There are so many things wrong with that approach I can't even count, but I'd be kinda smitten if it ended up being correct.
This paper might be helpful for understanding the nervous system in particular:
https://royalsocietypublishing.org/doi/10.1098/rstb.2017.037...
We can't even simulate all of the chemical processes inside a single cell. We don't even know all of the chemical processes. We don't know the function of most proteins.
log(10^17/10^12)/log(2) = 16.61 so assuming 1.5 years per doubling, that'll be another 24.9 years - December, 2048 - before 8x X100s can simulate the human brain.
And "brain in a jar" is different from "AGI"
Brain > Cell > Molecules(DNA and otherwise) > Atoms > Sub-atomic particles...
Potentially dumb question, but how deeply do we need to understand the underlying components to simulate a flatworm brain?
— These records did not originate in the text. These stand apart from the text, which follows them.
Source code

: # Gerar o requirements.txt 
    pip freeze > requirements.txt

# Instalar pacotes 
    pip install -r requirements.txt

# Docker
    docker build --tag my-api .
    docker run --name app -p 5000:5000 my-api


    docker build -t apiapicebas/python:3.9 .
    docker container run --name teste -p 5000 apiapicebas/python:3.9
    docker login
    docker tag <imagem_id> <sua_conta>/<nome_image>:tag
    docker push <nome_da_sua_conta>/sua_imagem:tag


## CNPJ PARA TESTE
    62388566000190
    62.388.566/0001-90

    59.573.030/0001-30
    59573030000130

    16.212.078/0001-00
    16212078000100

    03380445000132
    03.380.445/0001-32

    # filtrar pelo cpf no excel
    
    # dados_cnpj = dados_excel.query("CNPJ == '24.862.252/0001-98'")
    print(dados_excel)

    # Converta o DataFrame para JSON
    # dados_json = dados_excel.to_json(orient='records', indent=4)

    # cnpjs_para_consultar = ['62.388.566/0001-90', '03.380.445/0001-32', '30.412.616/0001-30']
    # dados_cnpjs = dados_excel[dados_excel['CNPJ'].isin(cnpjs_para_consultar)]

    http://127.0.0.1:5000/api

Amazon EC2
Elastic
There may be (almost certainly is) a more optimized way a general intelligence could be implemented, but we can't confidentally say what that requires.
You might be right, but this is the kind of hubris that is often embarrassing in hindsight. Like when Aristotle thought the brain was a radiator.
That's because we define "general intelligence" circularly as "something the human brain does."
I suspect if you just want an automaton that provides the utility of a human brain, we'll be fine just using statistical approximations based on what we see biological neurons doing. The utility of LLMs so far has moved the needle in that direction for sure, although there's still enough we don't know about cognition that we could still hit a surprise brick wall when we start trying to build GPT-6 or whatever. But even so, a prediction of 2047 for that kind of AGI is plausible (ironically, any semblance of Moore's Law probably won't last until then).
On the other hand, if you want to model a particular human brain... well, then things get extremely hairy scientifically, philosophically, and ethically.
Citation needed?
As long as it's modern scientific evidence and not a 2,300 year old anecdote, of course.
So it is not unreasonable to expect I can have an Ana de Armas AI in 2049?
I hope you AI people are better than the flying car people.
We have almost no idea what biological neurons are doing, or why. At least we didn't when I got my PhD in neuroscience a little over 10 years ago. Maybe it's a solved problem by now.
I think current AI research has shown that simply representing a brain as a neural network (e.g. fully connected, simple neurons) is not sufficient for AGI.
It seems clear at this point that although computers can be made to model physical systems to great degree, this is not the area where they naturally excel. Think of modeling the temperature of a room, you could try and recreate the physically accurate simulation of every particle and its velocity. We could then create better software to model the particles on ever more powerful and specific hardware to model bigger and bigger rooms.
Just like how thermodynamics might make more sense to model statistically, I think intelligence is not best modeled at the synapse layer.
I think the much more interesting question is what would the equivalent of a worm brain be for a digital intelligence?
> Neurons do not work alone. Instead, they depend heavily on non-neuronal or “glia” cells for many important services including access to nutrition and oxygen, waste clearance, and regulation of the ions such as calcium that help them build up or disperse electric charge.
That's exactly what homeostatisis is but we don't simulate astrocyte mitochondria to understand what effect they have on another neuron's activation. They are independent. Otherwise, biochemistry wouldn't function at all.
> they showed in live, behaving animals that they could enhance the response of visual cortex neurons to visual stimulation by directly controlling the activity of astrocytes.
Perhaps we're talking past each other, but I thought you were implying that since some function supports homeostasis, we can assume it doesn't matter to a larger computation, and don't need to model it. That's not true with astrocytes, and I wouldn't be surprised if we eventually find out that other biological functions (like "junk DNA") fall into that category as well.
I was only referring to the internal processes of a cell. We don't need to simulate 90+% of the biochemical processes in a neuron to get an accurate simulation of that neuron - if we did it'd pretty much fuck up our understanding of every other cell because most cells share the same metabolic machinery.
The characteristics of the larger network and which cells are involved is an open question in neuroscience and it's largely an intractable problem as of this time.
Just off the top of my head, in my lifetime, I have seen discoveries regarding new neuropeptides/neurotransmitters such as orexin, starting to understand glial cells, new treatments for brain diseases such as epilepsy, new insight into neural metabolism, and better mapping of human neuroanatomy. I might only be a layman observing, but I have a hard time believing anyone can think we've made almost no progress.